[Opening Exercise input section]

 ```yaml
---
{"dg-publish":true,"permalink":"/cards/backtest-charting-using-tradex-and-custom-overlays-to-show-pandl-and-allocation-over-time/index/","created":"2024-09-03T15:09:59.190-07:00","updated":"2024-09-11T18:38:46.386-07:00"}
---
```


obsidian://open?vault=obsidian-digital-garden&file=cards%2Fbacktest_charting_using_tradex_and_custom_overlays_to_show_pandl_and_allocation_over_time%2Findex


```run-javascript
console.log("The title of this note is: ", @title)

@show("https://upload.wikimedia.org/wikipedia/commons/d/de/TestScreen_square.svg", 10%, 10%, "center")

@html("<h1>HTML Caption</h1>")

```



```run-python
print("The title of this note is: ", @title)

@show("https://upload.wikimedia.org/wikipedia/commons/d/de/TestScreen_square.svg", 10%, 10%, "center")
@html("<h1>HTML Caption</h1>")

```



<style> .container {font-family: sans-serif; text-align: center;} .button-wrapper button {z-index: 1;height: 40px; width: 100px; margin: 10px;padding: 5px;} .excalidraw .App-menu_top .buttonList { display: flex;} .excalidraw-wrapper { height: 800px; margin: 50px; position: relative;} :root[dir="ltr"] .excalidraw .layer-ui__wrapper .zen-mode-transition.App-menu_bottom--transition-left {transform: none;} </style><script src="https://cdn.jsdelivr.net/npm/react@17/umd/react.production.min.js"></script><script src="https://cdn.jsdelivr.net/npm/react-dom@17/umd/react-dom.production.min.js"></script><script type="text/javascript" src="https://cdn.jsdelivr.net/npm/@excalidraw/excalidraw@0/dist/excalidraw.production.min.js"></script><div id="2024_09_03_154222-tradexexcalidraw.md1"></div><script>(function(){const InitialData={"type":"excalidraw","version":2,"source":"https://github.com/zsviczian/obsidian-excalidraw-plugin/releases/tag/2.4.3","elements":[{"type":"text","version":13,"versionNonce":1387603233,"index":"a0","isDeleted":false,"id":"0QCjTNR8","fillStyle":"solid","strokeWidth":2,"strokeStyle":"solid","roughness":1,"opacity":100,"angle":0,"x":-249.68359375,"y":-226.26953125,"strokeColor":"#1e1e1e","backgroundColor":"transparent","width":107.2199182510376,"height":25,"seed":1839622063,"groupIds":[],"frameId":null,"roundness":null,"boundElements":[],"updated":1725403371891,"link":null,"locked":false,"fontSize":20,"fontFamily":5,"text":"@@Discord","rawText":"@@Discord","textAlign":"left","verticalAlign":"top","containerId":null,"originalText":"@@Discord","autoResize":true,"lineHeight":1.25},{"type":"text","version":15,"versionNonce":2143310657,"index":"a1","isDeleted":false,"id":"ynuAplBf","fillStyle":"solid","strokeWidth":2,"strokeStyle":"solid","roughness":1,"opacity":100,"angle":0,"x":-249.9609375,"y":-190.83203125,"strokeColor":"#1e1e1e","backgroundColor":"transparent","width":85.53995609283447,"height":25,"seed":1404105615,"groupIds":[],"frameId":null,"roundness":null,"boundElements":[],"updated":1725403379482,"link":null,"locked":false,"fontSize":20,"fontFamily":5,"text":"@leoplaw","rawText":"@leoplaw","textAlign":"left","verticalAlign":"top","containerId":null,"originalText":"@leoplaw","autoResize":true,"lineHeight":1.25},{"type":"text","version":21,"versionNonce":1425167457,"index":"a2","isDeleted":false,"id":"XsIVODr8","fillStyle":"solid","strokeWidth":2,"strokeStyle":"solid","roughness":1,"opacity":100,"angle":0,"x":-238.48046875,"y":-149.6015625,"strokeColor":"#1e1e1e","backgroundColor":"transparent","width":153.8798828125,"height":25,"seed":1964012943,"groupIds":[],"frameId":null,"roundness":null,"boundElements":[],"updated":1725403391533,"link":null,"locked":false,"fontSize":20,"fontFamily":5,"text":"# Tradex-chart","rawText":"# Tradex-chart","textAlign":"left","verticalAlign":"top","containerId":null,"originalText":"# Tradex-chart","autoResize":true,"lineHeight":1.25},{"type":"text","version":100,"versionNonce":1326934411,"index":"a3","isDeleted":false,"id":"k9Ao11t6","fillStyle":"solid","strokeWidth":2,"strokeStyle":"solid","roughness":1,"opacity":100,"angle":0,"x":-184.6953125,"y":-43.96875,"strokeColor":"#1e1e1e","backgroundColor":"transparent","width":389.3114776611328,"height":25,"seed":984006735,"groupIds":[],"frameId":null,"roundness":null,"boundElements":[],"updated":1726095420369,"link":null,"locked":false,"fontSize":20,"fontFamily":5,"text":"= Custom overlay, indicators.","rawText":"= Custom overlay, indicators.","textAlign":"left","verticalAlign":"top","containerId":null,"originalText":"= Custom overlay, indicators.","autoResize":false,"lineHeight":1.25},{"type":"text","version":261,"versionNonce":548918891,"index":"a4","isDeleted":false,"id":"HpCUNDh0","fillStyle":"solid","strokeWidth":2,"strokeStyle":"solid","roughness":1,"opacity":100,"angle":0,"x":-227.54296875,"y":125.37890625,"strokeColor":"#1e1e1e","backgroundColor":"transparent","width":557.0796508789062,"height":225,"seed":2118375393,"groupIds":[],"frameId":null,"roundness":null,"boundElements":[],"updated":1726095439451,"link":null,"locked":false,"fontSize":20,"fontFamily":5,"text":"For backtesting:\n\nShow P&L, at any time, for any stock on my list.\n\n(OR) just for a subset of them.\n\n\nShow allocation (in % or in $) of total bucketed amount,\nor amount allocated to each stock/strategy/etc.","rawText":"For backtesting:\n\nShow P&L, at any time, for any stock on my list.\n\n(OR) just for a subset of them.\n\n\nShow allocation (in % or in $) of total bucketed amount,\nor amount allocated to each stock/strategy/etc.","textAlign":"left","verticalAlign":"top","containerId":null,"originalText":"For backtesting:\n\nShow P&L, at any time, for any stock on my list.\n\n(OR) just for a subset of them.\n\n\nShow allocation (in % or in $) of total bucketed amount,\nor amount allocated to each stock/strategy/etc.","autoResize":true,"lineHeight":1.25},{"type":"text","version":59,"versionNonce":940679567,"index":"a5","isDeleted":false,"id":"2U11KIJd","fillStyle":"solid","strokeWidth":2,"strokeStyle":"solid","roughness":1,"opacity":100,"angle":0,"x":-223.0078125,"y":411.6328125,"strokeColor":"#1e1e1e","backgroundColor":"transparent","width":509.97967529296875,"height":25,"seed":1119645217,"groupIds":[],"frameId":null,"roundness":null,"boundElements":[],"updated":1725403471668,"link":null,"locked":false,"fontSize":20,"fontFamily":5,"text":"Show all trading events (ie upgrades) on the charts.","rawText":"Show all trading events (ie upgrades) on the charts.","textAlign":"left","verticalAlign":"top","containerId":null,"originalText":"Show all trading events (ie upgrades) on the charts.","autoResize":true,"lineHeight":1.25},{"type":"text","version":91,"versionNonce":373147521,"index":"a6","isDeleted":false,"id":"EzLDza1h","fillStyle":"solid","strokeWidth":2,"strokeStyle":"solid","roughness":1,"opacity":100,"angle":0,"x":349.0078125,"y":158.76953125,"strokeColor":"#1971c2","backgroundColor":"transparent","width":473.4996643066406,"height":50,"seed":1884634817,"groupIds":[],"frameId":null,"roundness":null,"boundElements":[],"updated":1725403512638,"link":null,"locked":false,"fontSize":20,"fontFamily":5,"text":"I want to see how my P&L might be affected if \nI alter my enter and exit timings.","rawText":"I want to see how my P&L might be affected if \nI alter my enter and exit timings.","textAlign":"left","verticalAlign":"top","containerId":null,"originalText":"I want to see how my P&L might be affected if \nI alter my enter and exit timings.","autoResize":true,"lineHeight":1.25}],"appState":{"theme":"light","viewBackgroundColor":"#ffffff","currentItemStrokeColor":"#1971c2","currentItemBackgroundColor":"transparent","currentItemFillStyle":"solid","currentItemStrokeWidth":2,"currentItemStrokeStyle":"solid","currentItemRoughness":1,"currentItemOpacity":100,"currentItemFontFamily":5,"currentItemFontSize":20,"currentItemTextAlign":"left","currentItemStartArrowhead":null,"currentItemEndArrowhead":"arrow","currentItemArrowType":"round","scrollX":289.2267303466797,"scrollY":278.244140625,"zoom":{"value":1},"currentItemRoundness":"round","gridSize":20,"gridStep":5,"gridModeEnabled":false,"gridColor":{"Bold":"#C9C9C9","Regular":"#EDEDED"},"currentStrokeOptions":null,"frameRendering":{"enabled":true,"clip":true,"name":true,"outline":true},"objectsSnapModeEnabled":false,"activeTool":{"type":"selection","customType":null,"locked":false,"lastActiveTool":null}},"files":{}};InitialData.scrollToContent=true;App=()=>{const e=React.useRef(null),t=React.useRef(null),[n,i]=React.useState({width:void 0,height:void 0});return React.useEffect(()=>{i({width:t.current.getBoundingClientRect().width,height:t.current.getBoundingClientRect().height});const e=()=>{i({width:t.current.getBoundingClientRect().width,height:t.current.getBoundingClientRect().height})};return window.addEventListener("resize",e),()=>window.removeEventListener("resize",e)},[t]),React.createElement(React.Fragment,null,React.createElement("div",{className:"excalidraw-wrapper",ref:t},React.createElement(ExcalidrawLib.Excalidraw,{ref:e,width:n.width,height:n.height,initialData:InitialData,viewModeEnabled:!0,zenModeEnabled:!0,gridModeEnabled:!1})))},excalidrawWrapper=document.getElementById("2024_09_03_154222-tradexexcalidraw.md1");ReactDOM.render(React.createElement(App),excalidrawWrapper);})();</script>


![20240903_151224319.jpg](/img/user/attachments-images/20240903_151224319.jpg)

[Closing Exercise input section]

Your goal: Please report every line among the entries that includes "this".

Exercise output:
console.log("The title of this note is: ", @title)
print("The title of this note is: ", @title)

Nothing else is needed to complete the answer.